■ Listed records
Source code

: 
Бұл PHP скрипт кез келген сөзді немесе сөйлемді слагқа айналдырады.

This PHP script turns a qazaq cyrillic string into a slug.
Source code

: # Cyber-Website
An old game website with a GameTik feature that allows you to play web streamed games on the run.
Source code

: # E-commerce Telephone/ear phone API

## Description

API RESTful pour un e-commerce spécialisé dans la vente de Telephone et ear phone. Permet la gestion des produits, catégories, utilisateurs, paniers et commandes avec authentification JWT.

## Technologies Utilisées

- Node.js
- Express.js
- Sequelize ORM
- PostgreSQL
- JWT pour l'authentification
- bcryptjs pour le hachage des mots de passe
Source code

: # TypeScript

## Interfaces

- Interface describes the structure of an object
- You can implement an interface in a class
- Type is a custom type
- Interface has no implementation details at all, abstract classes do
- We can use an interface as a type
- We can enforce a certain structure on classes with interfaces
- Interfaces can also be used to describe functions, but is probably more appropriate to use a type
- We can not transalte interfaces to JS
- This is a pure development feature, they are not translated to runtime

■ Activity
Go through the material above, find each line with the string "authentification", and copy it.

■ Answer space
API RESTful pour un e-commerce spécialisé dans la vente de Telephone et ear phone. Permet la gestion des produits, catégories, utilisateurs, paniers et commandes avec authentification JWT.
- JWT pour l'authentification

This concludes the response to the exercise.